* **WORK TO BE COMPLETED**: Below is a block of entries; repeat exactly the lines starting at the line that contains "is the automation" and ending at the line that contains "Now let recursive", both included.

* **RECORDS TO PROCESS**:
====================
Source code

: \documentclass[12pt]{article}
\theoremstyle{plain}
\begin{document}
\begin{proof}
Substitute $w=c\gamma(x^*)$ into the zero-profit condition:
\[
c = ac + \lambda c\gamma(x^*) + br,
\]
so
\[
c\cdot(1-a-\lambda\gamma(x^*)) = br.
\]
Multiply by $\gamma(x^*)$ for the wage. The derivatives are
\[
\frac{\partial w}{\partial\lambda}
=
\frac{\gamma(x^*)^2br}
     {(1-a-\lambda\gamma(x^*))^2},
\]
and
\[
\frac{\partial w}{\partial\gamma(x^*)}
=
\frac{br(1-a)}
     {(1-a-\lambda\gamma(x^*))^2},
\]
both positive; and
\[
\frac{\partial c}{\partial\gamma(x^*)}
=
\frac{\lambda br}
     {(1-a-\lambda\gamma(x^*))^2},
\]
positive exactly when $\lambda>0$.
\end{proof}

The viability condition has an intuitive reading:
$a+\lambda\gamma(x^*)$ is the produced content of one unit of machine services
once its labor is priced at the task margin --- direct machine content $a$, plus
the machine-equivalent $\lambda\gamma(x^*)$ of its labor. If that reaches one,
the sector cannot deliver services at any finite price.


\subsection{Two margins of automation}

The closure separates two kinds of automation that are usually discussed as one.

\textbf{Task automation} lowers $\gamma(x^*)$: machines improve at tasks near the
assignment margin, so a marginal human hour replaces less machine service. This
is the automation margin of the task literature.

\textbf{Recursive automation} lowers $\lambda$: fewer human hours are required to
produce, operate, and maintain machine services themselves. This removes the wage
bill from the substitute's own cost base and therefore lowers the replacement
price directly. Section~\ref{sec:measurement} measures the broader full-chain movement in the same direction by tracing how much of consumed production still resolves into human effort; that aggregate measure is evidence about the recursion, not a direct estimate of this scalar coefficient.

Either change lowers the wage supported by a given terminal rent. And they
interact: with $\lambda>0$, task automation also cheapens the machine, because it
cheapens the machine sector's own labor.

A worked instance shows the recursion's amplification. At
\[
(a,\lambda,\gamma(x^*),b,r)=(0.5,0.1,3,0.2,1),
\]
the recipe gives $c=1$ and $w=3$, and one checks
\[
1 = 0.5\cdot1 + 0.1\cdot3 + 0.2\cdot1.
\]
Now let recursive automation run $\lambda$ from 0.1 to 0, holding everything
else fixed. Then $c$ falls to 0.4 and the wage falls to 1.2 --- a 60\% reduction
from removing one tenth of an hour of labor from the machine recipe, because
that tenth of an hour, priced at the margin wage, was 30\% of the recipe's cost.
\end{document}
====================
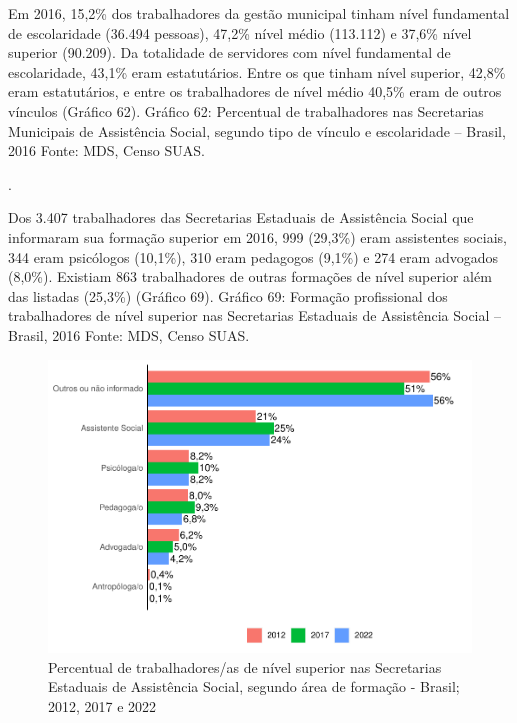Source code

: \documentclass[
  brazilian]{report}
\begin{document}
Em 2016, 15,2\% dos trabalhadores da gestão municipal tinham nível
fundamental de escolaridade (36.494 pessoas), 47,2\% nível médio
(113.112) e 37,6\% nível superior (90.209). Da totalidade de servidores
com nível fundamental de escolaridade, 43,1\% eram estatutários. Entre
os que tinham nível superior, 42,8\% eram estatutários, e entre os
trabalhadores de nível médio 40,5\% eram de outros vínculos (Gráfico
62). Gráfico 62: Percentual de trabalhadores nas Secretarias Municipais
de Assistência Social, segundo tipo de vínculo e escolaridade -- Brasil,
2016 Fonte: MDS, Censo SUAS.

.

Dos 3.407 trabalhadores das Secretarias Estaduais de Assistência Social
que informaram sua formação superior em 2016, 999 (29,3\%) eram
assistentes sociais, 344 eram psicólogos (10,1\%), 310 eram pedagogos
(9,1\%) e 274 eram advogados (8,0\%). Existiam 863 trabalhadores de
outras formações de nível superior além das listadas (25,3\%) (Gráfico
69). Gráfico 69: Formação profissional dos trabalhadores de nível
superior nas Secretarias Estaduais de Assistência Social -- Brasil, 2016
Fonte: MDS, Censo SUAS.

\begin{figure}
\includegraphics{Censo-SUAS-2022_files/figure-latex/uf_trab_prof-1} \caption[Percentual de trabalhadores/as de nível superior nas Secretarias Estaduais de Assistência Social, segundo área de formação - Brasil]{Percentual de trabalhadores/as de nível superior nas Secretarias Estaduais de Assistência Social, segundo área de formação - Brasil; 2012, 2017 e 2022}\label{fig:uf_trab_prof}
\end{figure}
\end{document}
====================
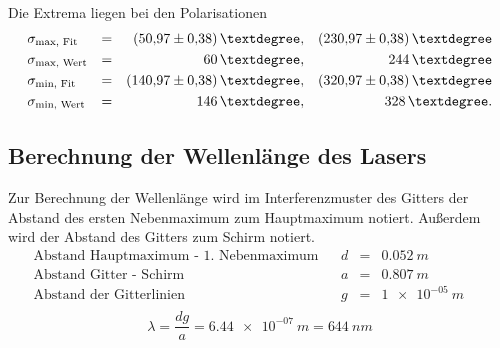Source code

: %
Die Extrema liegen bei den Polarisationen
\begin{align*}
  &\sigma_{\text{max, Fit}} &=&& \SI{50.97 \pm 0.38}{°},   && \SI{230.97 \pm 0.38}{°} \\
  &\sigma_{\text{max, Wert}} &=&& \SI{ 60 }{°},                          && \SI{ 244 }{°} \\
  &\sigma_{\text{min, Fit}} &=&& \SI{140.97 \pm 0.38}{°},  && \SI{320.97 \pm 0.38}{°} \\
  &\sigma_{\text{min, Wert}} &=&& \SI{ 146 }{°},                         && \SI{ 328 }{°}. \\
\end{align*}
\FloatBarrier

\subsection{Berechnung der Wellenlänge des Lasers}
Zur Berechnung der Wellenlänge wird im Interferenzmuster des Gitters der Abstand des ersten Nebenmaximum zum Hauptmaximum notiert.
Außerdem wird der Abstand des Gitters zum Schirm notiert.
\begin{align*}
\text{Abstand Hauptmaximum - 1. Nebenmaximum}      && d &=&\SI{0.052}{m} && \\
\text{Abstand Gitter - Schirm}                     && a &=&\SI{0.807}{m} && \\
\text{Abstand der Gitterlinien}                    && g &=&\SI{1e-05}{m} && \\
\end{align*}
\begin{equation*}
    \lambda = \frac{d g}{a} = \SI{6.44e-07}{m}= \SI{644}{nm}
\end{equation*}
====================
* **WRITTEN RESPONSE**:
is the automation margin of the task literature.

\textbf{Recursive automation} lowers $\lambda$: fewer human hours are required to
produce, operate, and maintain machine services themselves. This removes the wage
bill from the substitute's own cost base and therefore lowers the replacement
price directly. Section~\ref{sec:measurement} measures the broader full-chain movement in the same direction by tracing how much of consumed production still resolves into human effort; that aggregate measure is evidence about the recursion, not a direct estimate of this scalar coefficient.

Either change lowers the wage supported by a given terminal rent. And they
interact: with $\lambda>0$, task automation also cheapens the machine, because it
cheapens the machine sector's own labor.

A worked instance shows the recursion's amplification. At
\[
(a,\lambda,\gamma(x^*),b,r)=(0.5,0.1,3,0.2,1),
\]
the recipe gives $c=1$ and $w=3$, and one checks
\[
1 = 0.5\cdot1 + 0.1\cdot3 + 0.2\cdot1.
\]
Now let recursive automation run $\lambda$ from 0.1 to 0, holding everything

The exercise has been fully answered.